**Instructions to follow**. The string "issues" may appear on lines of the entries below; report how many such lines there are, and only that.

==========

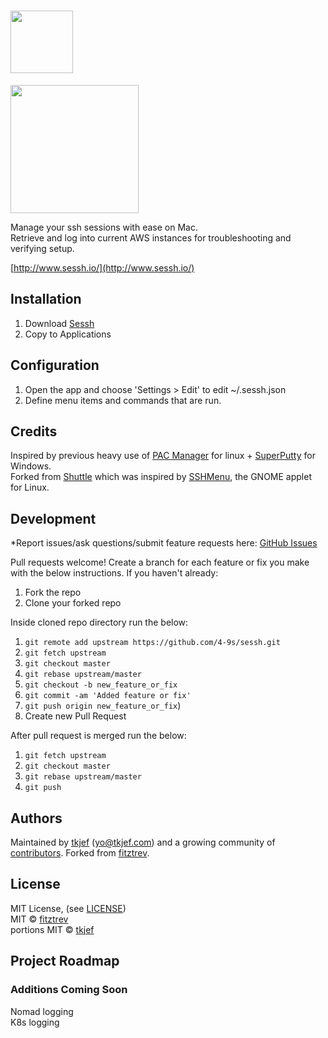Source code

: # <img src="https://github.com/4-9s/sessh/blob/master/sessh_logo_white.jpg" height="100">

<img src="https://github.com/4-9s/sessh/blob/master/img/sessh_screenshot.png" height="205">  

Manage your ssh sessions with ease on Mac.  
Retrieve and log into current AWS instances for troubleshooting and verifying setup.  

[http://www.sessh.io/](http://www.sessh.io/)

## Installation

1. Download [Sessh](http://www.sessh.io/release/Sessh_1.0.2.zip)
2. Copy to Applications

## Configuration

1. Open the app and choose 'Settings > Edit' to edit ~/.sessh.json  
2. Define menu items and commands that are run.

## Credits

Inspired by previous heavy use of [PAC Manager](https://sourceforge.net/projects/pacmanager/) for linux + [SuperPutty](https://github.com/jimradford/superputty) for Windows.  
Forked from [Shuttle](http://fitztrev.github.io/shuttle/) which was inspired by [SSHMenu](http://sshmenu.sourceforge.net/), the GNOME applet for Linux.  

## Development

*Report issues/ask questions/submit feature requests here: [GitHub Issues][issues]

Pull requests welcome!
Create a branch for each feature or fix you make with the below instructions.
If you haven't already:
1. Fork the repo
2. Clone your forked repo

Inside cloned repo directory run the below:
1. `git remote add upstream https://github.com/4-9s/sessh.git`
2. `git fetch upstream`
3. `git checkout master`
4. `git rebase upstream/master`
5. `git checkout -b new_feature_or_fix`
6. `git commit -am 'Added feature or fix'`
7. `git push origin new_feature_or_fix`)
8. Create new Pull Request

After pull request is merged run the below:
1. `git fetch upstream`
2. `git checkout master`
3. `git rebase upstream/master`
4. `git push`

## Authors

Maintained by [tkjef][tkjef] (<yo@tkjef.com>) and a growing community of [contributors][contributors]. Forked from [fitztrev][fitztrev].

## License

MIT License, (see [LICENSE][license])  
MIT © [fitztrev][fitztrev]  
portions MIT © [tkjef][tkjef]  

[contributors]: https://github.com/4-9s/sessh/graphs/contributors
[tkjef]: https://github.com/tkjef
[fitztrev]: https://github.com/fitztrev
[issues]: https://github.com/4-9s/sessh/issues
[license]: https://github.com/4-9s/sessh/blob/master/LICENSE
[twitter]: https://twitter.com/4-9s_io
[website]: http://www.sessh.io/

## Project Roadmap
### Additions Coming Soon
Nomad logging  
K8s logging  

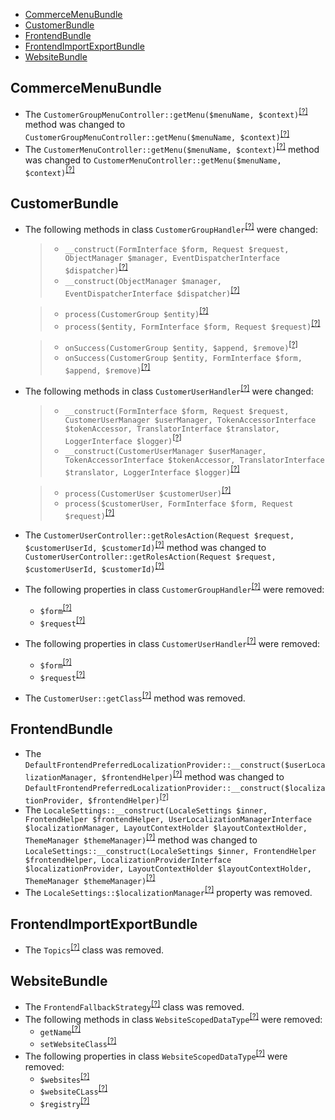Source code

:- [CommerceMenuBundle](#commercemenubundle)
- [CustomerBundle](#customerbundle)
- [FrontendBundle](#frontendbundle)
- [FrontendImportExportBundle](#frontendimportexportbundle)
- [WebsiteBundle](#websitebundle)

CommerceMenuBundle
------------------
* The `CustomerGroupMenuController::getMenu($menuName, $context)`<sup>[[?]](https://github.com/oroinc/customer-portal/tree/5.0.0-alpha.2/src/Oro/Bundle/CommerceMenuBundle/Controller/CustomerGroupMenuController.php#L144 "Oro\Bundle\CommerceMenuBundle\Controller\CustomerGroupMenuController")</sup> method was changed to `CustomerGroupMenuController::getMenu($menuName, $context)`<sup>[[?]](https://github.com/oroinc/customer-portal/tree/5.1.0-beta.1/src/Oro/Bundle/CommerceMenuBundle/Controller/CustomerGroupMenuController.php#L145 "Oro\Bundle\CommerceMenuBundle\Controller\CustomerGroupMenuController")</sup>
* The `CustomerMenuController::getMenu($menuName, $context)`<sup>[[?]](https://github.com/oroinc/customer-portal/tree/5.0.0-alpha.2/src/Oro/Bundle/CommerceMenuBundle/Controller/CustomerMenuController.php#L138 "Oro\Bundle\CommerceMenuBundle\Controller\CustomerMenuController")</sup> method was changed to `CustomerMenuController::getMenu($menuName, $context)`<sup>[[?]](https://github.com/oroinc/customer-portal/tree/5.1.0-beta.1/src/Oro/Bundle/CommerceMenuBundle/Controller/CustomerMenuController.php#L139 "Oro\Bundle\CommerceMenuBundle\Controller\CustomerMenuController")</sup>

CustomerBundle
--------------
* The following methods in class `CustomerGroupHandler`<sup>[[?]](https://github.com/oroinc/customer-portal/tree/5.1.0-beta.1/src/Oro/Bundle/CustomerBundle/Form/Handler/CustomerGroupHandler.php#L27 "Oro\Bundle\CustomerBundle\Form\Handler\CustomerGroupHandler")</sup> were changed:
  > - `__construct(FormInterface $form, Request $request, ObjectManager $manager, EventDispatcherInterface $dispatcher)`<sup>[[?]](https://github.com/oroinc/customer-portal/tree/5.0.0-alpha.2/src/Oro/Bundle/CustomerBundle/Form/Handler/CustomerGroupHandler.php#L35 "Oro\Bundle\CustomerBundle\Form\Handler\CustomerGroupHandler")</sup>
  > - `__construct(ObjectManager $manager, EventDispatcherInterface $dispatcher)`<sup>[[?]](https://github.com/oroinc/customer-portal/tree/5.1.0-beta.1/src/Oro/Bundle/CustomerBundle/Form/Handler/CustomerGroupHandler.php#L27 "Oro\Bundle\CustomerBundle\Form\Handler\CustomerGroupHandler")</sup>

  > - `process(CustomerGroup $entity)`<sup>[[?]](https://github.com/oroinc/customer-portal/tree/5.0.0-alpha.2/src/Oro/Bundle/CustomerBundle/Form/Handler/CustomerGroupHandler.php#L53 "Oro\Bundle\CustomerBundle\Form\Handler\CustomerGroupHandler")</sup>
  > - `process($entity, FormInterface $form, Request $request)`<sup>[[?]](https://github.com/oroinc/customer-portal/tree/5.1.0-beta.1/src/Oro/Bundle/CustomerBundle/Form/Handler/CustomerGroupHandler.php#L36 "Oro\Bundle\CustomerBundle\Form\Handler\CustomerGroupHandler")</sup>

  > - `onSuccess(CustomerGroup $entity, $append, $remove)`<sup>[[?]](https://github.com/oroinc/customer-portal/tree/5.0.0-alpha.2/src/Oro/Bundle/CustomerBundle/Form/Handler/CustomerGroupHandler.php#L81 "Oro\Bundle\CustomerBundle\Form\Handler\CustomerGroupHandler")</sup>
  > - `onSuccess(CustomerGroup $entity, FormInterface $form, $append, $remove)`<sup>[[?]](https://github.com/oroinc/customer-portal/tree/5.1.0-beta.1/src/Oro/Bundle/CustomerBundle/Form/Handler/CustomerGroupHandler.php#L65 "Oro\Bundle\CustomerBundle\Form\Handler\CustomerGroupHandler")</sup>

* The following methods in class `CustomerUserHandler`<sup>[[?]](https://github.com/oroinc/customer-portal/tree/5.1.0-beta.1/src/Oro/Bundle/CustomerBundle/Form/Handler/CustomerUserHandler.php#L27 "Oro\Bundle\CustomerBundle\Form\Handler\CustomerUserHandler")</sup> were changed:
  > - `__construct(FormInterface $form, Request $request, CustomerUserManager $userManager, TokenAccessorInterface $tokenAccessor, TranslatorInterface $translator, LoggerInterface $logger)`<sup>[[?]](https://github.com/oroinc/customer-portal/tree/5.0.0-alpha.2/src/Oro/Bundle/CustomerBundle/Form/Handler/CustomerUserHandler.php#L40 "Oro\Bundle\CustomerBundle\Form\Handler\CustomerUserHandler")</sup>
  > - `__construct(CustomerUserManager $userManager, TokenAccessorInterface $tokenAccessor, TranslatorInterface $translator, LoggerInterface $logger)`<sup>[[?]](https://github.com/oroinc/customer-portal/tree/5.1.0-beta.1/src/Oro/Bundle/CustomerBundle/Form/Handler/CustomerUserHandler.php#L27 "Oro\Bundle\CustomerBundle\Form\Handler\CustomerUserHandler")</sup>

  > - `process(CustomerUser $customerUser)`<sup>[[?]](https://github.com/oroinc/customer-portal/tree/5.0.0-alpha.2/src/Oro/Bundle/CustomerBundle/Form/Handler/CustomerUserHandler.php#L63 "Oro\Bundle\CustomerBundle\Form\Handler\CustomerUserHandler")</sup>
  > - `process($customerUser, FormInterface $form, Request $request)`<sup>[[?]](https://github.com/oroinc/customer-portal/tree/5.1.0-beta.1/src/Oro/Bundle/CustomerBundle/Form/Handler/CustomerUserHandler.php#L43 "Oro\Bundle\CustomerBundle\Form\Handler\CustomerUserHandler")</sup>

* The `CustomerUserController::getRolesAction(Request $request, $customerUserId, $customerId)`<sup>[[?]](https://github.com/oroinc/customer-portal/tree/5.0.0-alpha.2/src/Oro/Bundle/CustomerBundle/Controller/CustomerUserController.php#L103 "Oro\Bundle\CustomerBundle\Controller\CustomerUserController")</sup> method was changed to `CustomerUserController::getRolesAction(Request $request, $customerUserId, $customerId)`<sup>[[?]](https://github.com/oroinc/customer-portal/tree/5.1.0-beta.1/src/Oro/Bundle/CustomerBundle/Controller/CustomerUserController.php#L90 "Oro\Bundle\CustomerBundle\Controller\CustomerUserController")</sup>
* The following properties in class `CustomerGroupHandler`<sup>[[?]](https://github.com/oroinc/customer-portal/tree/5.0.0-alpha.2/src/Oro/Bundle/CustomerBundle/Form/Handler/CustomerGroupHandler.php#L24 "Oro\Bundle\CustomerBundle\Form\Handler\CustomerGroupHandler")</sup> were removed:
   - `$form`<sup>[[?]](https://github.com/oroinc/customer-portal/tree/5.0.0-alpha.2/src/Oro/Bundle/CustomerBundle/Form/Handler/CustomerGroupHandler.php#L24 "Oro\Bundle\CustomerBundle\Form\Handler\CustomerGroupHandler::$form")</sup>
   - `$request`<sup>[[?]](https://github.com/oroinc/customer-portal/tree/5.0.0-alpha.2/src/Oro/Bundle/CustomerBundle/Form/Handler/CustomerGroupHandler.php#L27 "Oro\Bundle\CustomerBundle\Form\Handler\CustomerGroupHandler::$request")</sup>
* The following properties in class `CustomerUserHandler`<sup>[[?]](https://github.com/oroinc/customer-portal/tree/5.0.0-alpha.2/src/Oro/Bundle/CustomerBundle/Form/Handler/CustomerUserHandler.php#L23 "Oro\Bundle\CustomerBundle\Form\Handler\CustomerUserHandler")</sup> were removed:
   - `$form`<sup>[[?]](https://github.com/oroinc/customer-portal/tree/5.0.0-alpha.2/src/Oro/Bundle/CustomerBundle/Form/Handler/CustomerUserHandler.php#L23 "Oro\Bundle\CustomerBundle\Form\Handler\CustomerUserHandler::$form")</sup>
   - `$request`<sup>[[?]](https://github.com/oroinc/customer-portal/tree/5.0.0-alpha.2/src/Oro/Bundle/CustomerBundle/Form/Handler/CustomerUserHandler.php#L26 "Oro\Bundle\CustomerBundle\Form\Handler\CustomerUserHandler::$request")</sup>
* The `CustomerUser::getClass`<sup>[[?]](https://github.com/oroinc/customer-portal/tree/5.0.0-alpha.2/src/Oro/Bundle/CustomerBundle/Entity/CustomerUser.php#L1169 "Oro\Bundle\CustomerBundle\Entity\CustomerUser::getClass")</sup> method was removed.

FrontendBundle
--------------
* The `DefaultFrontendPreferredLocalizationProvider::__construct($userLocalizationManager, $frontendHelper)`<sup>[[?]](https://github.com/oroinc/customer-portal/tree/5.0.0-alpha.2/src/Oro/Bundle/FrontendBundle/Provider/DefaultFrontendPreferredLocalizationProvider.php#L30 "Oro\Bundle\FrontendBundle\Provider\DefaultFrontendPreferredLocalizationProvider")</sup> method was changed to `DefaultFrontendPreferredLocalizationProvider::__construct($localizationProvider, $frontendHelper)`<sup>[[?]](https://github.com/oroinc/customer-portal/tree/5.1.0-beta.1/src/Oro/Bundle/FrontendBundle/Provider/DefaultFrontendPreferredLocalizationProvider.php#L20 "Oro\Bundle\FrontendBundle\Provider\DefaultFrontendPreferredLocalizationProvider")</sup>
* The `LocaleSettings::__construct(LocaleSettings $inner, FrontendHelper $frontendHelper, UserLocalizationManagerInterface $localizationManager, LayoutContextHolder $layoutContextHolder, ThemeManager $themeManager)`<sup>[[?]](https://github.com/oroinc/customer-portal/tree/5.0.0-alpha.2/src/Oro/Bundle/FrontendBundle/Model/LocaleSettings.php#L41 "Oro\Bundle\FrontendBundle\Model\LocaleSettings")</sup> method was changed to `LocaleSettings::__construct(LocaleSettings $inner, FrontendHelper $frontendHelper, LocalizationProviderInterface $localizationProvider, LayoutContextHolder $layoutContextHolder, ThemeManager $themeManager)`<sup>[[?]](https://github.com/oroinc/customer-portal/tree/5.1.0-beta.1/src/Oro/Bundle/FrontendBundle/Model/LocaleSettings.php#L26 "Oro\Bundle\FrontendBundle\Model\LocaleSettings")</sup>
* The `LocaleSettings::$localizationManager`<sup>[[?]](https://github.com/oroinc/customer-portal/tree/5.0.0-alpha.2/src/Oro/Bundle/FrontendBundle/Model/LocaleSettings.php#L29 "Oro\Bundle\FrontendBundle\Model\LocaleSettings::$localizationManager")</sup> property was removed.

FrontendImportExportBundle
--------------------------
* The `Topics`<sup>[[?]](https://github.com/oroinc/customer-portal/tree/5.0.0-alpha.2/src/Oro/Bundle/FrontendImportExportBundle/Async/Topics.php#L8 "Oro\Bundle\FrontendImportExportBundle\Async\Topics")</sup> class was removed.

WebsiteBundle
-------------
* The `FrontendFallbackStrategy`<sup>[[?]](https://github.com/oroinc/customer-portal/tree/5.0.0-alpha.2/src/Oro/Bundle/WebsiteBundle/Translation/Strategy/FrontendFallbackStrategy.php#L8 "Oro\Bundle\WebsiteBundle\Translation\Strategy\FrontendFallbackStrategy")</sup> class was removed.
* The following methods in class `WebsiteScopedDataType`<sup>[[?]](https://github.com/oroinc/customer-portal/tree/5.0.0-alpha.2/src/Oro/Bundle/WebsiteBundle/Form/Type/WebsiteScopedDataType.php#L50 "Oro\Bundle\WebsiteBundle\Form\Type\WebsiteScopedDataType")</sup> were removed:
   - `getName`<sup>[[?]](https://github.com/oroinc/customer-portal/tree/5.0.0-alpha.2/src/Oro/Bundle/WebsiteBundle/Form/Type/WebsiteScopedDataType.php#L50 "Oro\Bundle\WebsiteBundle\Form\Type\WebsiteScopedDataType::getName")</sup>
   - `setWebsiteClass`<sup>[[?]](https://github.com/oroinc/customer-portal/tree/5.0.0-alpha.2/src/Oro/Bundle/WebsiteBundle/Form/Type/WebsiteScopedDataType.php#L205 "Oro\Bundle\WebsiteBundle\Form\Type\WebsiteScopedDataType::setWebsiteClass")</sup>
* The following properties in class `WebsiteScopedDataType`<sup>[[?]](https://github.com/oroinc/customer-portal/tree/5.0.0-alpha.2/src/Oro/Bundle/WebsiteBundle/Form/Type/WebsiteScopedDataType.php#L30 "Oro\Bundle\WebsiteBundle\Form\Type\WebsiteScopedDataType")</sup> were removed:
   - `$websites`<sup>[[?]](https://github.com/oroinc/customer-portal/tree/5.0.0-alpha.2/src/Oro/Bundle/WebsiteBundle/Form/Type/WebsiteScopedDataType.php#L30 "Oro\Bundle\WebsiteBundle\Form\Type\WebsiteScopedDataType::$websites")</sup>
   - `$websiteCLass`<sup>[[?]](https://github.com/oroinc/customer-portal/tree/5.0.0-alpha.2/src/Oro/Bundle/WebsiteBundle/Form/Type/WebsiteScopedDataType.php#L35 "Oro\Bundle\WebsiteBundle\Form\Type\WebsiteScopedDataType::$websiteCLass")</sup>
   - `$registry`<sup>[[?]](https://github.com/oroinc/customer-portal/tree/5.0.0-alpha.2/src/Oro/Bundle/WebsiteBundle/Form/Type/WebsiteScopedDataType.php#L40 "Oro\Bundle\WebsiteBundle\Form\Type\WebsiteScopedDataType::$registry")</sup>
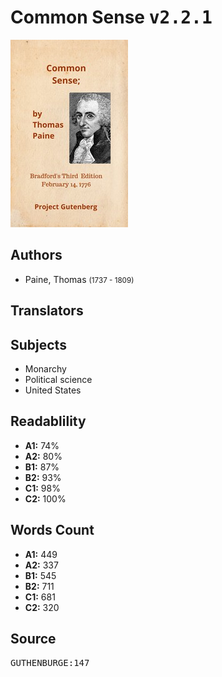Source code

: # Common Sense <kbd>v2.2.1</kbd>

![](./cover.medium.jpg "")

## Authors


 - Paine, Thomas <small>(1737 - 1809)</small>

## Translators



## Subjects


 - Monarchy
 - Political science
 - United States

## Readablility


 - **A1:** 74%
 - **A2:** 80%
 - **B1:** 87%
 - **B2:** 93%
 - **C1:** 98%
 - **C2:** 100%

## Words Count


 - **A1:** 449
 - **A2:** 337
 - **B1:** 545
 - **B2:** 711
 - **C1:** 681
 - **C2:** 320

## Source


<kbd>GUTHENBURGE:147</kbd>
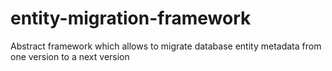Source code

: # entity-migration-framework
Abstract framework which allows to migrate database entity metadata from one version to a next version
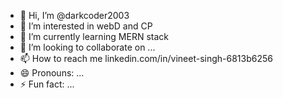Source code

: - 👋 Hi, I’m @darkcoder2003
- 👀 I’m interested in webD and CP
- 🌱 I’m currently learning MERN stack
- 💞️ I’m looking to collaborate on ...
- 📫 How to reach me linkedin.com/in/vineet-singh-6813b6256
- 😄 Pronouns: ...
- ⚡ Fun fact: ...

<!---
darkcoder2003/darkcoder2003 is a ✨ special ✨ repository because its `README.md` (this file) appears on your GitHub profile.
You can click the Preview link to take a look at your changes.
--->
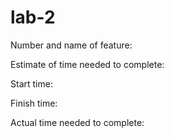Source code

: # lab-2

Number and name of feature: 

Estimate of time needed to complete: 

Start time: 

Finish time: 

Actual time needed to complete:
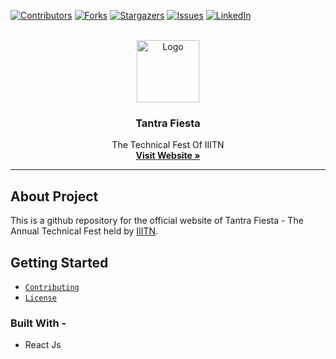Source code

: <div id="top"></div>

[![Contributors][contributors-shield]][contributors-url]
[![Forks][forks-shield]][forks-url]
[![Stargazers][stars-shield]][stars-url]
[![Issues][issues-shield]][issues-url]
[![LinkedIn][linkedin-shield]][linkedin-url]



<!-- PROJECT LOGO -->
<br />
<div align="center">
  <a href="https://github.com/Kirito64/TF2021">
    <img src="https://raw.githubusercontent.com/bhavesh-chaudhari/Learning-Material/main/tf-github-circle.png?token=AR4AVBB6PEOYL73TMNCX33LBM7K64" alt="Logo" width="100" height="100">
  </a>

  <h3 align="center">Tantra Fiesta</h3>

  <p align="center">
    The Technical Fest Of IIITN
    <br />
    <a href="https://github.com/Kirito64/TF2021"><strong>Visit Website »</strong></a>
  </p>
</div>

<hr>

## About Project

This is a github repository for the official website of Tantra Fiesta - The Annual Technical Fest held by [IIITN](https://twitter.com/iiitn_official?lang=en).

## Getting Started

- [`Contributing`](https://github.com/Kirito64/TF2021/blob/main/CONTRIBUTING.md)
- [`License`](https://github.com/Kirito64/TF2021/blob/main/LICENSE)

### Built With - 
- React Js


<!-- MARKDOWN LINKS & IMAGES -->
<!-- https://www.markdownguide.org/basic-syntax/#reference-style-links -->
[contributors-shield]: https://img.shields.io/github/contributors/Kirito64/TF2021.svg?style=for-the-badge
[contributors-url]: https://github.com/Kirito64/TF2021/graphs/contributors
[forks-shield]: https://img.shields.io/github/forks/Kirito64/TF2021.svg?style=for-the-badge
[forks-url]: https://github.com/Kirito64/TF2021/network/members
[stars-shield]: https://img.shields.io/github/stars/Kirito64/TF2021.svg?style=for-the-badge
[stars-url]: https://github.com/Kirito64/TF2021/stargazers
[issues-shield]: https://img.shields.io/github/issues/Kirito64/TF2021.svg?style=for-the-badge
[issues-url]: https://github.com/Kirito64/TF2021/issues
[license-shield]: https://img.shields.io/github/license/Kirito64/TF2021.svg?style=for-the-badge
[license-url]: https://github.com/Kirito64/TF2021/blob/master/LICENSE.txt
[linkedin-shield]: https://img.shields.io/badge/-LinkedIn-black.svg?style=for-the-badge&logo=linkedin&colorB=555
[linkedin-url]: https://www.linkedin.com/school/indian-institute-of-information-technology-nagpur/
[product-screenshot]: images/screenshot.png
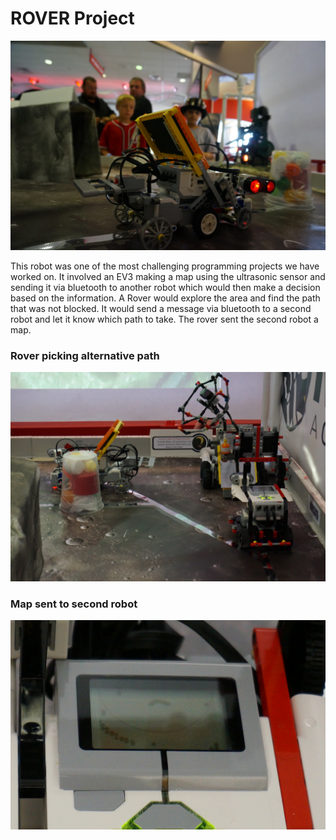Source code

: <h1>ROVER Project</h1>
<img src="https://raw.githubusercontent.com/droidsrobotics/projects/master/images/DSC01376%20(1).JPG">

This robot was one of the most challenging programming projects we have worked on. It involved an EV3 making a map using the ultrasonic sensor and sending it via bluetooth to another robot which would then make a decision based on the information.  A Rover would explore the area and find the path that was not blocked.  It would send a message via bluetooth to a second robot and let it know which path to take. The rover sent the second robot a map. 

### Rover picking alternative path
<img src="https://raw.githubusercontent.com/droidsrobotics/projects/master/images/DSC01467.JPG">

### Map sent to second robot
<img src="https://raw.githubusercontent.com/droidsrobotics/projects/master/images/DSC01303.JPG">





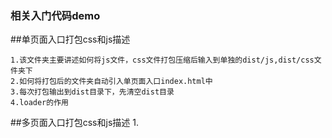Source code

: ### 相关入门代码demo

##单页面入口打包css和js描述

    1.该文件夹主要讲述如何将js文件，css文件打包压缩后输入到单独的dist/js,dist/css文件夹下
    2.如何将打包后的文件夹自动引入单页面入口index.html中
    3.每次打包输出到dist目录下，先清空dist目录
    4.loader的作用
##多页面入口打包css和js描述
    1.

==========

**Written reply**. 5